Instruction-based prompt

  • You can give more specific instructions regarding the format.
chat2 <- elmer::chat_ollama(model = "llama3.1:8b", 
                            system_prompt = "Just give the answer.",
                            seed = 1,
                            api_args = list(temperature = 0),
                            echo = TRUE)
  • The response is now concise.
chat2$chat('Classify the text as positive or negative.
           "This is a great book!"')
Positive.
  • In this case, a similar answer would be generated if system prompt was included in the user prompt.

Zero-shot prompt

  • When LLM are given no examples of the task to carry out, this is referred to as zero-shot prompt.
chat2$chat('Which discipline does machine learning belong to?')
Computer Science.
chat2$chat('Which discipline does logistic regression belong to?')
Statistics and Machine Learning.


  • LLM can be fine-tuned by training on a new labelled data, but this is computationally expensive and out of scope for typical analysts.
  • Prompt engineering with one- or few-shot prompt is a low cost approach to provide in-context learning.

In-context learning

  • If examples of expected response are provided in the prompt, these are called one-shot prompt (if one example) or a few-shot prompt (if more than one example).
chat2$chat('Which discipline does machine learning belong to?
           Examples:

           Technique: Regression
           Discipline: Statistics
           
           Technique: Deep learning
           Discipline: Data Science
           
           Technique: Database Management
           Discipline: Computer Science')
Data Science.
chat2$chat('Which discipline does logistic regression belong to?')
Statistics and Machine Learning, but more specifically, it belongs to the 
discipline of Statistics.

Chain-of-thought

  • Chain-of-thought aims to make the LLM “think” before answering.

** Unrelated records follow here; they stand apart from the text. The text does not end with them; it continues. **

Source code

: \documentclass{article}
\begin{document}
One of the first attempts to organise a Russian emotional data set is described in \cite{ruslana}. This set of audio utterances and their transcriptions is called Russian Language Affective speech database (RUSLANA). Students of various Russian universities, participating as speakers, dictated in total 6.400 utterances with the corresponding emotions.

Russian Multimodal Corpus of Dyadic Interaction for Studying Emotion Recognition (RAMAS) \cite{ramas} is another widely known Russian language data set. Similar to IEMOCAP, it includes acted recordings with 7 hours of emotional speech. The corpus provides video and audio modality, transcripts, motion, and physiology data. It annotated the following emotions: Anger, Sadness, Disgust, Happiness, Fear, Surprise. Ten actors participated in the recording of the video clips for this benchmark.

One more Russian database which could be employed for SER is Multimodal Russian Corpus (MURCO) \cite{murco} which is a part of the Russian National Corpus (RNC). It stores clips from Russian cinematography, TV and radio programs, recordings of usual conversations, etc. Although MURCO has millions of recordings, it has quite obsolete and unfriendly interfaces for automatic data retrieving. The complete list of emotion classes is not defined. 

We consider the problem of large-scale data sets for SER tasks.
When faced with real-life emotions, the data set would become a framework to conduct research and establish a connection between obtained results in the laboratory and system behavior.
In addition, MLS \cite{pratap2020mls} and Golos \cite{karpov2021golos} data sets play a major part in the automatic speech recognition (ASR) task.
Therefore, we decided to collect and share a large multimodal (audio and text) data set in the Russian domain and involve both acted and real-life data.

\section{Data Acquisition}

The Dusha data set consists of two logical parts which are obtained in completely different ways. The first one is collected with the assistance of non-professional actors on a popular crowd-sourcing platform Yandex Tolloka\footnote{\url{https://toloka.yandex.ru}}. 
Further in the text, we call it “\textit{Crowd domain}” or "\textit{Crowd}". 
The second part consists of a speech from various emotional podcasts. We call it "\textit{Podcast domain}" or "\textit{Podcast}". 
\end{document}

  • Reasoning is a core component of human intelligence and LLM can mimic “reasoning” from memorisation and pattern matching trained from large corpus of text.

chat2$chat('Regression is a primarly tool for statisticians. 
           Which discipline does logistic regression belong to?')
Statistics.
  • Here is another example where we want to calculate the median:
chat2$chat("What is the median of 1, 4 and 5?")
3.
  • Provide some cue for reasoning.
chat2$chat("The median is the middle value of the sorted list of numbers. 
           What is the median of 1, 4 and 5?")
Since the numbers are already in order (1, 4, 5), the median is the middle 
number, which is 4.

Prompt engineering components

Some common components include:

  • Instruction The task (be specific as possible).
  • Format The response format. E.g. “return the value only” and “return as JSON”.
  • Example Example(s) of input and expected response.
  • Context Additional information about the context of the task.
  • Persona Describe the role of the LLM. E.g. “You are a statistics tutor”.
  • Audience Describe the target audience. E.g. “Explain it to a high school student”.
  • Tone The tone of the text. E.g. “Respond professionally”.

Self-consistency

  • To ensure the responses are reliable, you can generate the response to the same prompt multiple times and select the mode.
chat2$chat("What is the mean of 1, 9 and 5?")
(1 + 9 + 5) / 3 = 15 / 3 = 5.
chat2$chat("What is the mean of 1, 9 and 5?")
15.
chat2$chat("What is the mean of 1, 9 and 5?")
(1 + 9 + 5) / 3 = 15 / 3 = 5.
chat2$chat("What is the mean of 1, 9 and 5?")
15/3 = 5.
chat2$chat("What is the mean of 1, 9 and 5?")
15.







🤔 Pondering

(for later)



How do LLMs complement or hinder statistical thinking?



What role should LLMs play in decision-making processes and research?



How will LLMs impact the training and development of future statisticians and data scientists?



What are the use cases of LLM for you (if any)?